JAAG works with secondary school students on AI ethics

Eoin McCarthy describes a successful pilot introducing 12 and 13 year olds to ethical issues connected with artificial intelligence and machine learning. 

Jon Knight, a member of JAAG and of Malvern Quaker Meeting, was Head of Ethics and Philosophy at Pershore School in Worcestershire.  He now works at Tewkesbury School, a secondary school in Gloucestershire where Zoe Pugh, one of his former students, is Head of Ethics and Philosophy. 

The staff at Tewkesbury School are aware of the impact of technology on their students. Thanks to his reputation in the school, particularly for extra-curricular work with LBGTQ+ students, the school leadership accepted Jon’s offer to conduct an ethics workshop on artificial intelligence and machine learning.

The school has taken particular interest in the workshops and indeed, arising from the success of these pilots, we have a new JAAG project with the 6th formers in the school to explore. 

On the day

Each 55-minute workshop started with an introduction followed by division of each class of 20-30 into small groups.  

Each group had a different coloured dry marker. A scenario describing an artificial intelligence and machine learning ethical dilemma was set out on an A3 page on their table for them to discuss. 

The groups wrote their conclusions on the tables with the distinctively coloured marker. After eight minutes, the groups rotated to new tables and repeated the process with a new scenario. Each session ended with a short session of feedback and review.

One of the project boards showing the contributions from each group.

Follow up

The school children, aged 12 to 13, told us they found it engaging and would like to do more. Professor Simon Rogerson from De Montfort University, former Tewkesbury headteacher Anne Rogerson and Zoe Pugh, together with JAAG’s Eoin McCarthy, observed Jon White deliver the programme. 

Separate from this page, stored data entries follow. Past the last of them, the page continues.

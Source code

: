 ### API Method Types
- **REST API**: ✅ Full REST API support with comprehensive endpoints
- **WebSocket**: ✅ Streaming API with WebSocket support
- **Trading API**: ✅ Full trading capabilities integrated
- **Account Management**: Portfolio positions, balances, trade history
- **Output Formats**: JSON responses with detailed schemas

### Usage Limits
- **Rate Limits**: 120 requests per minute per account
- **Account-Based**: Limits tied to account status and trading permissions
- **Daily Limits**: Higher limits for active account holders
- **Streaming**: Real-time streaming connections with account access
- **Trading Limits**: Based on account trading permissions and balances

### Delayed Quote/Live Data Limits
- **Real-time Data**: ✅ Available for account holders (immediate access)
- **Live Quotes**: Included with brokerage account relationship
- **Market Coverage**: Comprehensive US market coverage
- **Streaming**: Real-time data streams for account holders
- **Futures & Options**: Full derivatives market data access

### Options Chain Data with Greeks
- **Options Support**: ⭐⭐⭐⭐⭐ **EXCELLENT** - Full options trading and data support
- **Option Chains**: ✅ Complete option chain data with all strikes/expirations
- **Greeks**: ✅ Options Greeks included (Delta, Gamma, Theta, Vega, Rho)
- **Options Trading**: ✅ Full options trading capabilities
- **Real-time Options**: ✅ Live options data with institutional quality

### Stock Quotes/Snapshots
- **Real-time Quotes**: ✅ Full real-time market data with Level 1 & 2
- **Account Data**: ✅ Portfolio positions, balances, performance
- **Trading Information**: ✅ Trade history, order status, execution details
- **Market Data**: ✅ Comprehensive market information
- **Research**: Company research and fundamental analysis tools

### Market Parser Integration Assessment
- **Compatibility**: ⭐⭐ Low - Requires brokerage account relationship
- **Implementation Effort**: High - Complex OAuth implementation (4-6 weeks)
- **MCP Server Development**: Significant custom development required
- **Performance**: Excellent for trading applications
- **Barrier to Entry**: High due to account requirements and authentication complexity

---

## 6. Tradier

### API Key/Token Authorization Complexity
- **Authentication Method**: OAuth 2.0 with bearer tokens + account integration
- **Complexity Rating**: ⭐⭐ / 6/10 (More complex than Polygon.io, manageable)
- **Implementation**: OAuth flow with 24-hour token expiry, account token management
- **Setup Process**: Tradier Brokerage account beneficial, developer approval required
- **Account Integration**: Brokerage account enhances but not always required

Simon and Anne have now completed their evaluations.  We are very grateful for these, particularly as they opened up new learning for us about how we can frame the service we plan. Simon and Anne will continue in touch with the project.

According to Jon Knight, this project offers resources and lesson ideas for schools that allow collaborative debate and imaginative and creative responses to the integration of technology into human experience. It also allows teachers to adapt the resources to fit the needs of their students.

Eoin McCarthy started as a systems engineer and then consulted on logistics in manufacturing industry, before retraining in executive development.   A Fellow of the Institute of Consulting, he has been a contributor to the work of the Quakers and Business Group in the area of ethics and social justice.  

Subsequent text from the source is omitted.